In fall 2014, Holly Kernan returned to KQED — after more than a decade as KALW’s news and public affairs director — to take the position of executive editor for news. As head of the KQED’s news division, she’s responsible for managing the newsroom (on radio, television and online) and presiding over its growth.
What’s something you particularly like about your job?
I love almost everything about my job. I love the people, both in the building and those I get to connect with in the community. I also love it when we do stories that have an impact. This is a time when KQED is really embracing change, and I am thrilled to be on board with this next phase of growth at a venerable institution. I’ve come back to my broadcast home.
The business model of newspapers has failed, and we’ve lost so many watchdog journalists.

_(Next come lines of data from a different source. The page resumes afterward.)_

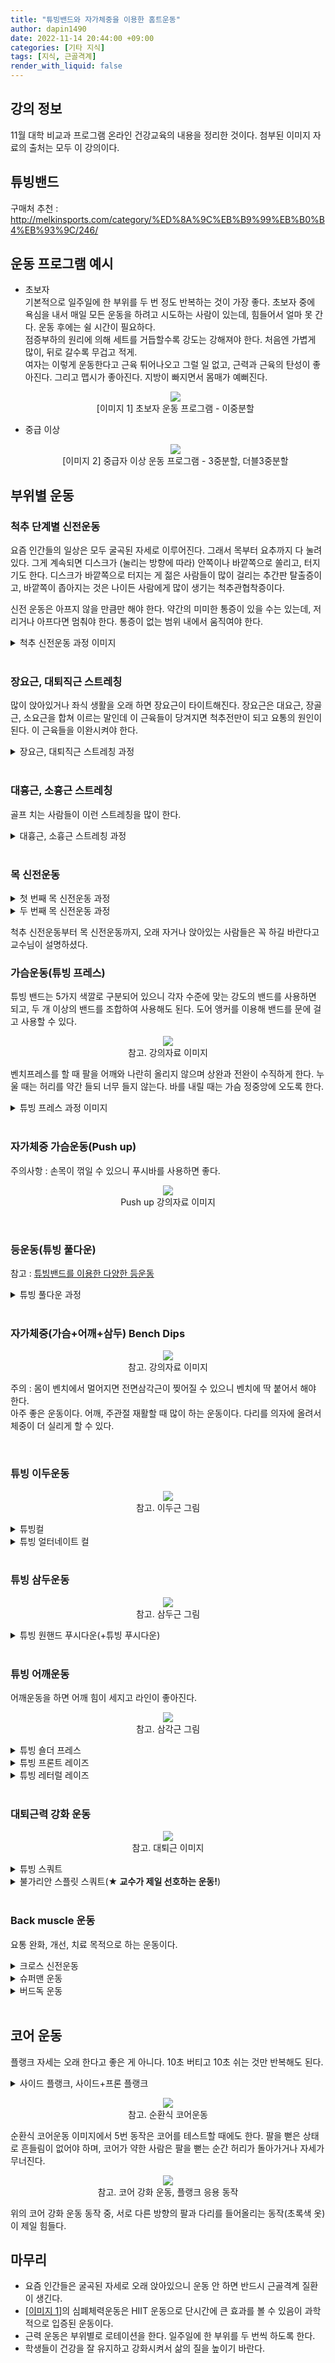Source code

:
 ```yaml
---
title: "튜빙밴드와 자가체중을 이용한 홈트운동"
author: dapin1490
date: 2022-11-14 20:44:00 +09:00
categories: [기타 지식]
tags: [지식, 근골격계]
render_with_liquid: false
---
```


<style>
	figure { text-align: center; }
</style>

## 강의 정보
11월 대학 비교과 프로그램 온라인 건강교육의 내용을 정리한 것이다. 첨부된 이미지 자료의 출처는 모두 이 강의이다.  
  
## 튜빙밴드
구매처 추천 : <http://melkinsports.com/category/%ED%8A%9C%EB%B9%99%EB%B0%B4%EB%93%9C/246/>  
  
## 운동 프로그램 예시
- 초보자  
    기본적으로 일주일에 한 부위를 두 번 정도 반복하는 것이 가장 좋다. 초보자 중에 욕심을 내서 매일 모든 운동을 하려고 시도하는 사람이 있는데, 힘들어서 얼마 못 간다. 운동 후에는 쉴 시간이 필요하다.  
    점증부하의 원리에 의해 세트를 거듭할수록 강도는 강해져야 한다. 처음엔 가볍게 많이, 뒤로 갈수록 무겁고 적게.  
    여자는 이렇게 운동한다고 근육 튀어나오고 그럴 일 없고, 근력과 근육의 탄성이 좋아진다. 그리고 맵시가 좋아진다. 지방이 빠지면서 몸매가 예뻐진다.  

    <figure id="img-01">
        <img src="/assets/img/category-knowledge/221114-1-beginner-routine.jpg">
        <figcaption style="text-align:center">[이미지 1] 초보자 운동 프로그램 - 이중분할</figcaption>
    </figure>

- 중급 이상  

    <figure>
        <img src="/assets/img/category-knowledge/221114-2-medium-routine.jpg">
        <figcaption style="text-align:center">[이미지 2] 중급자 이상 운동 프로그램 - 3중분할, 더블3중분할</figcaption>
    </figure>
  
## 부위별 운동

### 척추 단계별 신전운동
요즘 인간들의 일상은 모두 굴곡된 자세로 이루어진다. 그래서 목부터 요추까지 다 눌려있다. 그게 계속되면 디스크가 (눌리는 방향에 따라) 안쪽이나 바깥쪽으로 쏠리고, 터지기도 한다. 디스크가 바깥쪽으로 터지는 게 젊은 사람들이 많이 걸리는 추간판 탈출증이고, 바깥쪽이 좁아지는 것은 나이든 사람에게 많이 생기는 척추관협착증이다.  
  
신전 운동은 아프지 않을 만큼만 해야 한다. 약간의 미미한 통증이 있을 수는 있는데, 저리거나 아프다면 멈춰야 한다. 통증이 없는 범위 내에서 움직여야 한다.  
  
<details>
    <summary>척추 신전운동 과정 이미지</summary>
    <figure>
        <img src="/assets/img/category-knowledge/221114-3-spine-1.jpg">
        <figcaption>1. 이미지처럼 엎드린다</figcaption>
    </figure>
    <figure>
        <img src="/assets/img/category-knowledge/221114-4-spine-2.jpg">
        <figcaption>2. 다른 곳은 움직이지 말고 고개만 들어올린다.</figcaption>
    </figure>
    <p>위 동작까지 했을 때 허리에 무리가 없고 다리가 저리지 않다면 다음으로 넘어간다.</p>
    <figure>
        <img src="/assets/img/category-knowledge/221114-5-spine-3.jpg">
        <figcaption>3. 위와 같이 다리도 올린다.</figcaption>
    </figure>
    <p>여기까지 한 후 1번 자세로 돌아가 다음 동작을 한다.</p>
    <figure>
        <img src="/assets/img/category-knowledge/221114-6-spine-4.jpg">
        <figcaption>4. 팔을 쭉 펴고, 고개를 올리고, 다리를 든다.</figcaption>
    </figure>
    <p>4번의 자세에서 좌우로 몸을 트는 것까지 해도 된다. 잠자리에서 일어났을 때 이런 운동을 자주 해줘야 허리를 다치지 않고 건강하게 유지할 수 있다.<br>추가로, 아래의 운동도 하면 좋다.</p>
    <figure>
        <img src="/assets/img/category-knowledge/221114-7-spine-plus.jpg">
        <figcaption>부록. 크런치 자세</figcaption>
    </figure>
    <p>복근 운동에 좋다. 추간판 탈출증이 일어나지 않고 복근을 강화시켜준다.</p>
</details>

<br>

### 장요근, 대퇴직근 스트레칭  
많이 앉아있거나 좌식 생활을 오래 하면 장요근이 타이트해진다. 장요근은 대요근, 장골근, 소요근을 합쳐 이르는 말인데 이 근육들이 당겨지면 척추전만이 되고 요통의 원인이 된다. 이 근육들을 이완시켜야 한다.  
  
<details>
    <summary>장요근, 대퇴직근 스트레칭 과정</summary>
    <figure>
        <img src="/assets/img/category-knowledge/221114-8-hip-spine-0.jpg">
        <figcaption>[참고] 장요근 이미지</figcaption>
    </figure>
    <figure>
        <img src="/assets/img/category-knowledge/221114-9-hip-spine-1.jpg">
        <figcaption>1. 이미지와 같이 앉는다.</figcaption>
    </figure>
    <figure>
        <img src="/assets/img/category-knowledge/221114-10-hip-spine-2.jpg">
        <figcaption>2. 팔을 들어올린 후 상체를 앞으로 전진시킨다.</figcaption>
    </figure>
    <p>이때 가능하다면 뒤쪽으로 놓은 다리를 올려도 좋다.</p>
    <figure>
        <img src="/assets/img/category-knowledge/221114-11-hip-spine-3.jpg">
        <figcaption>3. 앞으로 놓은 다리 쪽으로 몸을 기울여 회전시킨다.</figcaption>
    </figure>
    <p>중심 잡기가 힘들어 넘어질 수 있으니 벽에 손을 짚는다.</p>
</details>

<br>

### 대흉근, 소흉근 스트레칭
골프 치는 사람들이 이런 스트레칭을 많이 한다.  
  
<details>
    <summary>대흉근, 소흉근 스트레칭 과정</summary>
    <figure>
        <img src="/assets/img/category-knowledge/221114-12-chest-0.jpg">
        <figcaption>[참고] 대흉근 이미지</figcaption>
    </figure>
    <figure>
        <img src="/assets/img/category-knowledge/221114-13-chest-1.jpg">
        <figcaption>1. 준비 자세</figcaption>
    </figure>
    <figure>
        <img src="/assets/img/category-knowledge/221114-14-chest-2.jpg">
        <figcaption>2. 한쪽 손으로 목 뒤를 잡는다.</figcaption>
    </figure>
    <figure>
        <img src="/assets/img/category-knowledge/221114-15-chest-3.jpg">
        <figcaption>3. 목을 잡은 쪽 팔을 들어올린다.</figcaption>
    </figure>
    <figure>
        <img src="/assets/img/category-knowledge/221114-16-chest-4.jpg">
        <figcaption>4. 다시 팔을 내린다. 3번과 4번을 반복하여 몸을 회전시킨다.</figcaption>
    </figure>
</details>

<br>

### 목 신전운동
  
<details>
    <summary>첫 번째 목 신전운동 과정</summary>
    <figure>
        <img src="/assets/img/category-knowledge/221114-17-neck-1.jpg">
        <figcaption>1. 첫 번째 자세</figcaption>
    </figure>
    <figure>
        <img src="/assets/img/category-knowledge/221114-18-neck-2.jpg">
        <figcaption>2. 두 번째 자세</figcaption>
    </figure>
    <p>편의상 순서를 두었지만 두 자세 중 어느 쪽을 먼저 해도 상관 없다. 고개와 팔을 반대로 움직이면서 두 동작을 반복하면 된다.<br>
    날개뼈와 경추에 좋으니 수시로 해야 한다.</p>
</details>
<details>
    <summary>두 번째 목 신전운동 과정</summary>
    <figure>
        <img src="/assets/img/category-knowledge/221114-19-neck2-1.jpg">
        <figcaption>1. 수건을 꼬아 목에 감고 양끝을 손으로 잡는다.</figcaption>
    </figure>
    <figure>
        <img src="/assets/img/category-knowledge/221114-20-neck2-2.jpg">
        <figcaption>2. 팔을 앞으로 밀어내면서 이미지와 같이 고개를 들어올린다.</figcaption>
    </figure>
    <p>2번 동작을 한 후 고개를 내릴 때는 팔을 밀어내듯이 하지 않는다. 이후 두 동작을 반복한다. 이 운동을 하면 목이 부드러워진다.</p>
</details>  
  
척추 신전운동부터 목 신전운동까지, 오래 자거나 앉아있는 사람들은 꼭 하길 바란다고 교수님이 설명하셨다.  
  
### 가슴운동(튜빙 프레스)
튜빙 밴드는 5가지 색깔로 구분되어 있으니 각자 수준에 맞는 강도의 밴드를 사용하면 되고, 두 개 이상의 밴드를 조합하여 사용해도 된다. 도어 앵커를 이용해 밴드를 문에 걸고 사용할 수 있다.  
  
<figure>
    <img src="/assets/img/category-knowledge/221114-21-tubing-press-0.jpg">
    <figcaption>참고. 강의자료 이미지</figcaption>
</figure>  
  
벤치프레스를 할 때 팔을 어깨와 나란히 올리지 않으며 상완과 전완이 수직하게 한다. 누울 때는 허리를 약간 들되 너무 들지 않는다. 바를 내릴 때는 가슴 정중앙에 오도록 한다.  
  
<details>
    <summary>튜빙 프레스 과정 이미지</summary>
    <figure>
        <img src="/assets/img/category-knowledge/221114-22-tubing-press-1.jpg">
        <figcaption>1. 양손을 앞으로 뻗어 모은다.</figcaption>
    </figure>
    <figure>
        <img src="/assets/img/category-knowledge/221114-23-tubing-press-2.jpg">
        <figcaption>2. 양손을 뒤쪽으로 움직여 팔을 벌린다.</figcaption>
    </figure>
    <p>위 두 자세를 반복하면 된다. 양손의 밴드가 옆에서 보면 일치하도록 똑같이 움직여야 한다.<br>
    이 운동 자세에서 중요한 점은 허리가 둥글게 뒤로 빠져있으면 안 되고, 무릎은 1번의 이미지와 같은 각도를 유지해야 한다는 것이다. 그 상태로 코어에 힘을 주고 몸을 고정한 상태로 팔을 움직여야 한다.</p>
</details>

<br>

### 자가체중 가슴운동(Push up)
주의사항 : 손목이 꺾일 수 있으니 푸시바를 사용하면 좋다.  
  
<figure>
    <img src="/assets/img/category-knowledge/221114-24-push-up.jpg">
    <figcaption>Push up 강의자료 이미지</figcaption>
</figure>

<br>

### 등운동(튜빙 풀다운)
참고 : <a href="https://youtu.be/di0e00aCuhU" title="튜빙밴드 등운동 모음 - 유튜브 와일드브로스" target="_blank">튜빙밴드를 이용한 다양한 등운동</a>  
  
<details>
    <summary>튜빙 풀다운 과정</summary>
    <figure>
        <img src="/assets/img/category-knowledge/221114-25-back-pulldown-1.jpg">
        <figcaption>1. 튜빙 밴드를 문 위쪽에 걸고 바닥에 앉아 양 다리로 몸을 지지하고 팔을 뻗어 밴드를 잡는다. 오른쪽 그림은 참고 이미지이다.</figcaption>
    </figure>
    <figure>
        <img src="/assets/img/category-knowledge/221114-26-back-pulldown-2.jpg">
        <figcaption>2. 튜빙 밴드를 아래로 당긴다.</figcaption>
    </figure>
    <p>위 두 동작을 반복하되, 팔을 제외한 상반신과 하체가 움직이지 않아야 한다.</p>
</details>  

<br>

### 자가체중(가슴+어깨+삼두) Bench Dips

<figure>
    <img src="/assets/img/category-knowledge/221114-27-bench-dips.jpg">
    <figcaption>참고. 강의자료 이미지</figcaption>
</figure>

주의 : 몸이 벤치에서 멀어지면 전면삼각근이 찢어질 수 있으니 벤치에 딱 붙어서 해야 한다.  
아주 좋은 운동이다. 어깨, 주관절 재활할 때 많이 하는 운동이다. 다리를 의자에 올려서 체중이 더 실리게 할 수 있다.  

<br>

### 튜빙 이두운동

<figure>
    <img src="/assets/img/category-knowledge/221114-28-tubing-curl-0.jpg">
    <figcaption>참고. 이두근 그림</figcaption>
</figure>
  
<details>
    <summary>튜빙컬</summary>
    <p>다음 두 동작을 반복하면 된다. 벽과 가까워 가동범위가 약간 짧다.</p>
    <figure>
        <img src="/assets/img/category-knowledge/221114-29-tubing-curl-1.jpg">
        <figcaption>1. 문 아래에 튜빙밴드를 걸고, 이미지와 같이 문에서 약간 떨어져 서서 손바닥을 위쪽으로 하고 팔을 수직에 가깝게 굽혀 밴드를 잡는다.</figcaption>
    </figure>
    <figure>
        <img src="/assets/img/category-knowledge/221114-30-tubing-curl-2.jpg">
        <figcaption>2. 몸의 다른 부분은 움직이지 않고 전완을 들어올린다.</figcaption>
    </figure>
</details>
<details>
    <summary>튜빙 얼터네이트 컬</summary>
    <p>다음 두 동작을 반복하면 된다. 한 팔로 밴드의 양끝을 잡고 운동하는 동작으로, 매번 반복할 때마다 팔을 바꿔도 좋고, 일정 횟수마다 팔을 바꿔도 좋다.</p>
    <figure>
        <img src="/assets/img/category-knowledge/221114-31-tubing-alt-curl-1.jpg">
        <figcaption>1. 문 아래에 튜빙밴드를 걸고, 문에서 떨어져 서서 손바닥을 위쪽으로 하고 적당한 높이로 밴드를 잡는다.</figcaption>
    </figure>
    <figure>
        <img src="/assets/img/category-knowledge/221114-32-tubing-alt-curl-2.jpg">
        <figcaption>2. 몸을 움직이지 않고 팔을 들어올린다.</figcaption>
    </figure>
</details>

<br>

### 튜빙 삼두운동

<figure>
    <img src="/assets/img/category-knowledge/221114-33-tubing-push-down-0.jpg">
    <figcaption>참고. 삼두근 그림</figcaption>
</figure>
  
<details>
    <summary>튜빙 원핸드 푸시다운(+튜빙 푸시다운)</summary>
    <p>아래 두 동작을 반복하면 된다. 튜빙 푸시다운은 양손으로 밴드의 양끝을 각각 잡고 튜빙 원핸드 푸시다운과 같은 동작을 하면 되기 때문에 편의상 원핸드 방식만 보자.<br>
    주의 : 팔을 올릴 때 상완이 따라가면 안 된다.</p>
    <figure>
        <img src="/assets/img/category-knowledge/221114-34-tubing-push-down-1.jpg">
        <figcaption>1. 문 위에 튜빙밴드를 걸고 바닥에 무릎을 꿇고 상체를 약간 기울여 앉는다. 손바닥이 아래를 향하게 한 손으로 밴드의 양끝을 잡고, 다른 팔을 상완 위에 올려 지지한다.</figcaption>
    </figure>
    <figure>
        <img src="/assets/img/category-knowledge/221114-35-tubing-push-down-2.jpg">
        <figcaption>2. 몸의 다른 부분은 움직이지 않고 팔을 아래로 내린다.</figcaption>
    </figure>
</details>

<br>

### 튜빙 어깨운동
어깨운동을 하면 어깨 힘이 세지고 라인이 좋아진다.  
  
<figure>
    <img src="/assets/img/category-knowledge/221114-36-tubing-shuolder-press-0.jpg">
    <figcaption>참고. 삼각근 그림</figcaption>
</figure>
  
<details>
    <summary>튜빙 숄더 프레스</summary>
    <p>아래 두 동작을 반복하면 된다.</p>
    <figure>
        <img src="/assets/img/category-knowledge/221114-37-tubing-shuolder-press-1.jpg">
        <figcaption>1. 문 아래에 튜빙밴드를 걸고 문을 등지고 선다. 양손에 밴드를 잡고 손이 위를 향하게 하여 팔을 양쪽으로 벌린다(어깨는 수직보다 약간 아래).</figcaption>
    </figure>
    <figure>
        <img src="/assets/img/category-knowledge/221114-38-tubing-shuolder-press-2.jpg">
        <figcaption>2. 몸의 다른 부분은 움직이지 않고 팔을 위로 뻗어올리며 모아준다.</figcaption>
    </figure>
</details>
<details>
    <summary>튜빙 프론트 레이즈</summary>
    <p>아래 두 동작을 반복한다.</p>
    <figure>
        <img src="/assets/img/category-knowledge/221114-39-tubing-front-raise-1.jpg">
        <figcaption>1. 문 아래에 튜빙밴드를 걸고 손바닥이 아래로 향하게 하여 양손으로 밴드를 잡고 선다.</figcaption>
    </figure>
    <figure>
        <img src="/assets/img/category-knowledge/221114-40-tubing-front-raise-2.jpg">
        <figcaption>2. 한 팔씩 번갈아가며 위로 들어올린다. 팔을 쭉 뻗은 상태로 약간만 구부려서 힘을 주고 올리면 된다.</figcaption>
    </figure>
</details>
<details>
    <summary>튜빙 레터럴 레이즈</summary>
    <figure>
        <img src="/assets/img/category-knowledge/221114-41-tubing-lateral-raise-1.jpg">
        <figcaption>1. 문 아래에 튜빙밴드를 걸고 손바닥이 아래로 향하게 하여 양손으로 밴드를 잡고 선다.</figcaption>
    </figure>
    <figure>
        <img src="/assets/img/category-knowledge/221114-42-tubing-lateral-raise-2.jpg">
        <figcaption>2. 팔꿈치를 구부려 팔을 양 옆으로 벌리면서 들어올린다.</figcaption>
    </figure>
    <figure>
        <img src="/assets/img/category-knowledge/221114-43-tubing-lateral-raise-3.jpg">
        <figcaption>2번 동작을 덤벨로 하는 것을 정면에서 보면 위와 같다. 팔꿈치를 굽히고, 덤벨은 몸 안쪽으로 약간 기울어진다. 팔은 최대 귀 높이까지만 올린다.</figcaption>
    </figure>
</details>

<br>

### 대퇴근력 강화 운동

<figure>
    <img src="/assets/img/category-knowledge/221114-44-squat-0.jpg">
    <figcaption>참고. 대퇴근 이미지</figcaption>
</figure>

<details>
    <summary>튜빙 스쿼트</summary>
    <figure>
        <img src="/assets/img/category-knowledge/221114-45-squat-1.jpg">
        <figcaption>1. 문 아래에 튜빙밴드를 걸고 문을 등지고 서서 양손에 밴드를 잡은 상태로 양 팔을 위로 뻗는다.</figcaption>
    </figure>
    <figure>
        <img src="/assets/img/category-knowledge/221114-46-squat-2.jpg">
        <figcaption>2. 팔을 양옆으로 벌려 내리면서 엉덩이를 내려 앉는다. 무릎의 상태에 따라 앉는 높이를 조절한다.</figcaption>
    </figure>
</details>
<details>
    <summary>불가리안 스플릿 스쿼트(<strong>★ 교수가 제일 선호하는 운동!</strong>)</summary>
    <p>이 운동은 한쪽 대퇴사둔근에 체중이 모두 실리기 때문에 기본 스쿼트보다 효과가 좋고, 대둔근에도 좋다. 의자와의 거리가 멀수록 대둔근에 자극이 많이 가고, 가까울수록 대퇴사둔근에 자극이 많이 간다. 바퀴가 있는 의자를 사용하여 응용할 수 있다.<br>
    하체가 너무 얇거나 빈약한 사람, 오래 앉아있는 사람에게 추천한다.</p>
    <figure>
        <img src="/assets/img/category-knowledge/221114-47-split-squat-1.jpg">
        <figcaption>1. 작은 의자를 뒤에 놓고 한손을 벽에 짚고, 벽에 짚은 손 반대 방향 발을 뒤로 뻗어 의자에 얹는다.</figcaption>
    </figure>
    <figure>
        <img src="/assets/img/category-knowledge/221114-48-split-squat-2.jpg">
        <figcaption>2. 벽에 짚지 않은 손을 위로 들고 무릎을 구부려 내려가고 올라오는 것을 반복한다.</figcaption>
    </figure>
</details>

<br>

### Back muscle 운동
요통 완화, 개선, 치료 목적으로 하는 운동이다.  
  
<details>
    <summary>크로스 신전운동</summary>
    <figure>
        <img src="/assets/img/category-knowledge/221114-49-back-1.jpg">
        <figcaption>1. 엄지를 위로 향하게 하여 바닥에 엎드린다.</figcaption>
    </figure>
    <figure>
        <img src="/assets/img/category-knowledge/221114-50-back-2.jpg">
        <img src="/assets/img/category-knowledge/221114-51-back-3.jpg">
        <figcaption>2. 서로 다른 방향의 팔과 다리를 함께 들어올린다. 양쪽을 번갈아가며 한다.</figcaption>
    </figure>
</details>
<details>
    <summary>슈퍼맨 운동</summary>
    <figure>
        <img src="/assets/img/category-knowledge/221114-49-back-1.jpg">
        <figcaption>1. 엄지를 위로 향하게 하여 바닥에 엎드린다.</figcaption>
    </figure>
    <figure>
        <img src="/assets/img/category-knowledge/221114-52-superman.jpg">
        <figcaption>2. 사지를 함께 들어올린다. 이때 천천히 네 단계로 나누어 올리고 내리면 더 효과적이다.</figcaption>
    </figure>
</details>
<details>
    <summary>버드독 운동</summary>
    <p>요통 환자들이 많이 하는 운동이다. 중심을 잡아야 하기 때문에 고유수용성 감각 기능도 좋아진다.</p>
    <figure>
        <img src="/assets/img/category-knowledge/221114-53-bird-dog-1.jpg">
        <figcaption>1. 손바닥과 무릎을 바닥에 대고 기어가는 듯한 자세를 한다.</figcaption>
    </figure>
    <figure>
        <img src="/assets/img/category-knowledge/221114-54-bird-dog-2.jpg">
        <figcaption>2. 엉덩이와 어깨에 힘을 주고 허리가 틀어지지 않게 서로 반대 방향의 팔과 다리를 올려 쭉쭉 뻗어준다. 양쪽을 번갈아가며 반복한다.</figcaption>
    </figure>
</details>

<br>

## 코어 운동
  
플랭크 자세는 오래 한다고 좋은 게 아니다. 10초 버티고 10초 쉬는 것만 반복해도 된다.  
  
<details>
    <summary>사이드 플랭크, 사이드+프론 플랭크</summary>
    <figure>
        <img src="/assets/img/category-knowledge/221114-55-side-plank-1.jpg">
        <figcaption>1. 팔꿈치를 바닥에 대고 상완과 발끝을 세워 엎드린다.</figcaption>
    </figure>
    <figure>
        <img src="/assets/img/category-knowledge/221114-56-side-plank-2.jpg">
        <figcaption>2. 엉덩이를 들어올린다.</figcaption>
    </figure>
    <figure>
        <img src="/assets/img/category-knowledge/221114-57-side-plank-3.jpg">
        <figcaption>3. 한쪽 팔을 밖으로 꺼내 몸을 옆으로 세운다. 다리는 자연스럽게 옆으로 눕힌다.</figcaption>
    </figure>
    <p>이 다음 동작에 따라 사이드 플랭크와 사이드+프론 플랭크가 구분된다. 4-1은 사이드 플랭크, 4-2는 사이드+프론 플랭크이다.</p>
    <figure>
        <img src="/assets/img/category-knowledge/221114-58-side-plank-4.jpg">
        <figcaption>4-1. 꺼낸 팔을 다시 몸 안쪽으로 집어넣으며 세웠던 몸을 내린다. 다리는 그대로 고정하고 팔을 꺼내고 넣는 동작을 반복한다.</figcaption>
    </figure>
    <figure>
        <img src="/assets/img/category-knowledge/221114-59-side-front-plank.jpg">
        <figcaption>4-2. 꺼낸 팔을 다시 몸 안쪽으로 집어넣으며 세웠던 몸을 내리고 다리도 원래대로 돌린다. 다리의 움직임과 함께 팔을 꺼내고 넣는 동작을 반복한다. 이 동작이 힘들면 무릎을 바닥에 대고 한다.</figcaption>
    </figure>
</details>

<figure>
    <img src="/assets/img/category-knowledge/221114-60-core-cycle.jpg">
    <figcaption>참고. 순환식 코어운동</figcaption>
</figure>
  
순환식 코어운동 이미지에서 5번 동작은 코어를 테스트할 때에도 한다. 팔을 뻗은 상태로 흔들림이 없어야 하며, 코어가 약한 사람은 팔을 뻗는 순간 허리가 돌아가거나 자세가 무너진다.  
  
<figure>
    <img src="/assets/img/category-knowledge/221114-61-core-hard.jpg">
    <figcaption>참고. 코어 강화 운동, 플랭크 응용 동작</figcaption>
</figure>
  
위의 코어 강화 운동 동작 중, 서로 다른 방향의 팔과 다리를 들어올리는 동작(초록색 옷)이 제일 힘들다.  
  
## 마무리
- 요즘 인간들은 굴곡된 자세로 오래 앉아있으니 운동 안 하면 반드시 근골격계 질환이 생긴다.
- [<a href="#img-01">이미지 1</a>]의 심폐체력운동은 HIIT 운동으로 단시간에 큰 효과를 볼 수 있음이 과학적으로 입증된 운동이다.
- 근력 운동은 부위별로 로테이션을 한다. 일주일에 한 부위를 두 번씩 하도록 한다.
- 학생들이 건강을 잘 유지하고 강화시켜서 삶의 질을 높이기 바란다.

Knowing that public broadcasting should be stepping into that space in a big way and knowing that KQED has the expertise to do it but doesn’t have as many resources as we’d like at this point is a challenge. That said, KQED is growing. But, can our growth keep up with the increasing demand for civic engagement, depth news and connection — the very things KQED excels at providing?
What are some of your goals for the next six to 12 months?
One project is integrating our news operations. KQED is working toward being a multimedia organization that doesn’t silo radio, TV, digital and social media, but integrates them and becomes “platform agnostic” in the way we look at a story. We also want to increase our capacity to do enterprise reporting — more in-depth projects where we are driving the news agenda.
Can you give some examples?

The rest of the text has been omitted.